(Instructions to follow):
A faithful, complete copy of the records is required.

START The data

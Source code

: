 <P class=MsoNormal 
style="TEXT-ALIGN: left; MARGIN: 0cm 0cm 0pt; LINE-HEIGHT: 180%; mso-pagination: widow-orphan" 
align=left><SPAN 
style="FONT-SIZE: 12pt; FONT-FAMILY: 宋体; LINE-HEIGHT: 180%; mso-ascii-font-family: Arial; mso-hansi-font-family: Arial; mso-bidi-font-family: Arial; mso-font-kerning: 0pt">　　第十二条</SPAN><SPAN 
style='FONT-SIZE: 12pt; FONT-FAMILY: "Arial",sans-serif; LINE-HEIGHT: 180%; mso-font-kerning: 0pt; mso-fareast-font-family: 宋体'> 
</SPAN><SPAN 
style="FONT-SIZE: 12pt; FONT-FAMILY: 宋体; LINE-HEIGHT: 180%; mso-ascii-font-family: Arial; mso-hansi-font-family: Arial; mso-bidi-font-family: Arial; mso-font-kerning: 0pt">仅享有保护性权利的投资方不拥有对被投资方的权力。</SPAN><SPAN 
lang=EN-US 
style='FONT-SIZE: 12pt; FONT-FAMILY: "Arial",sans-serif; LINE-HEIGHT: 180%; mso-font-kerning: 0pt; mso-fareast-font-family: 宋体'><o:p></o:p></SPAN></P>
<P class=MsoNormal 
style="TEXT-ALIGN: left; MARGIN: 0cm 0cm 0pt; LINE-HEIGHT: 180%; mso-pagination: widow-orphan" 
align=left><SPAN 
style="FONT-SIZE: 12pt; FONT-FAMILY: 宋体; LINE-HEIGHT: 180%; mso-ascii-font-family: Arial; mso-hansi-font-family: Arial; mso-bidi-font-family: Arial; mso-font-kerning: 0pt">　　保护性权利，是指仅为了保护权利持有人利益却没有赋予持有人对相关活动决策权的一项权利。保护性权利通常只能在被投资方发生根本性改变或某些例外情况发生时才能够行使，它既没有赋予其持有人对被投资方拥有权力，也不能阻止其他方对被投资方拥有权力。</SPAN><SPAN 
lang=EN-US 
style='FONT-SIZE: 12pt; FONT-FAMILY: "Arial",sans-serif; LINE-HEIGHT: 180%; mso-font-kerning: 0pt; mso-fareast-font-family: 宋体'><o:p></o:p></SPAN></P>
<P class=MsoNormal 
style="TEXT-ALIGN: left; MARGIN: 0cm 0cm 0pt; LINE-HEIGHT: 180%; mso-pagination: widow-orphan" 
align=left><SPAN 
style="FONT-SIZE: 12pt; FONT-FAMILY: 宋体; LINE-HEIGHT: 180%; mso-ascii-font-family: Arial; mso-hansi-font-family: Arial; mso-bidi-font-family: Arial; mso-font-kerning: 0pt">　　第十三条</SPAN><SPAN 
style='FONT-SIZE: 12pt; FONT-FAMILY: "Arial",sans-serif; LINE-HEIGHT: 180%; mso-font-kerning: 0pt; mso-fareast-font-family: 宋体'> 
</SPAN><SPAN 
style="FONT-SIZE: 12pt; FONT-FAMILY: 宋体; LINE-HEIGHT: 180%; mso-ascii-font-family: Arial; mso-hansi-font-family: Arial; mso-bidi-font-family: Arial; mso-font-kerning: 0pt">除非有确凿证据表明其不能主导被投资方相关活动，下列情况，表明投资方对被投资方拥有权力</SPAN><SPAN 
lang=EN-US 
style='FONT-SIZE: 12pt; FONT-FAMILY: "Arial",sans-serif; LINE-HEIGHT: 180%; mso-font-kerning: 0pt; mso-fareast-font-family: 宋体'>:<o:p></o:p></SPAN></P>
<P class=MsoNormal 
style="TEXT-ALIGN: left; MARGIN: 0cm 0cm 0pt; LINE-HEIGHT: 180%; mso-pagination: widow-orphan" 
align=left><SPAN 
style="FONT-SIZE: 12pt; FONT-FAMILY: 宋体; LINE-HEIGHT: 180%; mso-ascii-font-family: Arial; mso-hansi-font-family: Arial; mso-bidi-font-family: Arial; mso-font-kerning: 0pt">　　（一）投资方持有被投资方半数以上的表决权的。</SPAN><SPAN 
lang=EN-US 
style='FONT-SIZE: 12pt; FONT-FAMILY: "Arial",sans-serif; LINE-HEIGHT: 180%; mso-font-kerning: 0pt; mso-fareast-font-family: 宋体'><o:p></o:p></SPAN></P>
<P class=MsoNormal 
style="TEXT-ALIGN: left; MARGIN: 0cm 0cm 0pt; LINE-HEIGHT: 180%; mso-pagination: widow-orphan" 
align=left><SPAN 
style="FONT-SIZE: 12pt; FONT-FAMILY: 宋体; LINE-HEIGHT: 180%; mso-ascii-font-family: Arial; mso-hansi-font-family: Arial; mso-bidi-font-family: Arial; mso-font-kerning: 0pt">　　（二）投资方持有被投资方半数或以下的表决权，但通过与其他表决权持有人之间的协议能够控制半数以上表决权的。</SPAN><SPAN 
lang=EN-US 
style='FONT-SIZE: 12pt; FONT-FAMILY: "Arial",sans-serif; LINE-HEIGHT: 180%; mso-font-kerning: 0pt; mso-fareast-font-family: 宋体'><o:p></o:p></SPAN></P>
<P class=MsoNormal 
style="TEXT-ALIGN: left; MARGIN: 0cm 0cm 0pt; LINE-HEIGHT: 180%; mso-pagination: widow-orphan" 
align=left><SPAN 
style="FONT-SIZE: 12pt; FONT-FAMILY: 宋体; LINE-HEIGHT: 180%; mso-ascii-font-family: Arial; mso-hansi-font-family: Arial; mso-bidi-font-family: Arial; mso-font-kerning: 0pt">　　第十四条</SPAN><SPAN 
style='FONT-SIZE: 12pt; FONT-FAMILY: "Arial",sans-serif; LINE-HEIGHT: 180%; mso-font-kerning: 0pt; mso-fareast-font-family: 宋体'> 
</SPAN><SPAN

END The data

(Solution):
Source code

: <P class=MsoNormal 
style="TEXT-ALIGN: left; MARGIN: 0cm 0cm 0pt; LINE-HEIGHT: 180%; mso-pagination: widow-orphan" 
align=left><SPAN 
style="FONT-SIZE: 12pt; FONT-FAMILY: 宋体; LINE-HEIGHT: 180%; mso-ascii-font-family: Arial; mso-hansi-font-family: Arial; mso-bidi-font-family: Arial; mso-font-kerning: 0pt">　　第十二条</SPAN><SPAN 
style='FONT-SIZE: 12pt; FONT-FAMILY: "Arial",sans-serif; LINE-HEIGHT: 180%; mso-font-kerning: 0pt; mso-fareast-font-family: 宋体'> 
</SPAN><SPAN 
style="FONT-SIZE: 12pt; FONT-FAMILY: 宋体; LINE-HEIGHT: 180%; mso-ascii-font-family: Arial; mso-hansi-font-family: Arial; mso-bidi-font-family: Arial; mso-font-kerning: 0pt">仅享有保护性权利的投资方不拥有对被投资方的权力。</SPAN><SPAN 
lang=EN-US 
style='FONT-SIZE: 12pt; FONT-FAMILY: "Arial",sans-serif; LINE-HEIGHT: 180%; mso-font-kerning: 0pt; mso-fareast-font-family: 宋体'><o:p></o:p></SPAN></P>
<P class=MsoNormal 
style="TEXT-ALIGN: left; MARGIN: 0cm 0cm 0pt; LINE-HEIGHT: 180%; mso-pagination: widow-orphan" 
align=left><SPAN 
style="FONT-SIZE: 12pt; FONT-FAMILY: 宋体; LINE-HEIGHT: 180%; mso-ascii-font-family: Arial; mso-hansi-font-family: Arial; mso-bidi-font-family: Arial; mso-font-kerning: 0pt">　　保护性权利，是指仅为了保护权利持有人利益却没有赋予持有人对相关活动决策权的一项权利。保护性权利通常只能在被投资方发生根本性改变或某些例外情况发生时才能够行使，它既没有赋予其持有人对被投资方拥有权力，也不能阻止其他方对被投资方拥有权力。</SPAN><SPAN 
lang=EN-US 
style='FONT-SIZE: 12pt; FONT-FAMILY: "Arial",sans-serif; LINE-HEIGHT: 180%; mso-font-kerning: 0pt; mso-fareast-font-family: 宋体'><o:p></o:p></SPAN></P>
<P class=MsoNormal 
style="TEXT-ALIGN: left; MARGIN: 0cm 0cm 0pt; LINE-HEIGHT: 180%; mso-pagination: widow-orphan" 
align=left><SPAN 
style="FONT-SIZE: 12pt; FONT-FAMILY: 宋体; LINE-HEIGHT: 180%; mso-ascii-font-family: Arial; mso-hansi-font-family: Arial; mso-bidi-font-family: Arial; mso-font-kerning: 0pt">　　第十三条</SPAN><SPAN 
style='FONT-SIZE: 12pt; FONT-FAMILY: "Arial",sans-serif; LINE-HEIGHT: 180%; mso-font-kerning: 0pt; mso-fareast-font-family: 宋体'> 
</SPAN><SPAN 
style="FONT-SIZE: 12pt; FONT-FAMILY: 宋体; LINE-HEIGHT: 180%; mso-ascii-font-family: Arial; mso-hansi-font-family: Arial; mso-bidi-font-family: Arial; mso-font-kerning: 0pt">除非有确凿证据表明其不能主导被投资方相关活动，下列情况，表明投资方对被投资方拥有权力</SPAN><SPAN 
lang=EN-US 
style='FONT-SIZE: 12pt; FONT-FAMILY: "Arial",sans-serif; LINE-HEIGHT: 180%; mso-font-kerning: 0pt; mso-fareast-font-family: 宋体'>:<o:p></o:p></SPAN></P>
<P class=MsoNormal 
style="TEXT-ALIGN: left; MARGIN: 0cm 0cm 0pt; LINE-HEIGHT: 180%; mso-pagination: widow-orphan" 
align=left><SPAN 
style="FONT-SIZE: 12pt; FONT-FAMILY: 宋体; LINE-HEIGHT: 180%; mso-ascii-font-family: Arial; mso-hansi-font-family: Arial; mso-bidi-font-family: Arial; mso-font-kerning: 0pt">　　（一）投资方持有被投资方半数以上的表决权的。</SPAN><SPAN 
lang=EN-US 
style='FONT-SIZE: 12pt; FONT-FAMILY: "Arial",sans-serif; LINE-HEIGHT: 180%; mso-font-kerning: 0pt; mso-fareast-font-family: 宋体'><o:p></o:p></SPAN></P>
<P class=MsoNormal 
style="TEXT-ALIGN: left; MARGIN: 0cm 0cm 0pt; LINE-HEIGHT: 180%; mso-pagination: widow-orphan" 
align=left><SPAN 
style="FONT-SIZE: 12pt; FONT-FAMILY: 宋体; LINE-HEIGHT: 180%; mso-ascii-font-family: Arial; mso-hansi-font-family: Arial; mso-bidi-font-family: Arial; mso-font-kerning: 0pt">　　（二）投资方持有被投资方半数或以下的表决权，但通过与其他表决权持有人之间的协议能够控制半数以上表决权的。</SPAN><SPAN 
lang=EN-US 
style='FONT-SIZE: 12pt; FONT-FAMILY: "Arial",sans-serif; LINE-HEIGHT: 180%; mso-font-kerning: 0pt; mso-fareast-font-family: 宋体'><o:p></o:p></SPAN></P>
<P class=MsoNormal 
style="TEXT-ALIGN: left; MARGIN: 0cm 0cm 0pt; LINE-HEIGHT: 180%; mso-pagination: widow-orphan" 
align=left><SPAN 
style="FONT-SIZE: 12pt; FONT-FAMILY: 宋体; LINE-HEIGHT: 180%; mso-ascii-font-family: Arial; mso-hansi-font-family: Arial; mso-bidi-font-family: Arial; mso-font-kerning: 0pt">　　第十四条</SPAN><SPAN 
style='FONT-SIZE: 12pt; FONT-FAMILY: "Arial",sans-serif; LINE-HEIGHT: 180%; mso-font-kerning: 0pt; mso-fareast-font-family: 宋体'> 
</SPAN><SPAN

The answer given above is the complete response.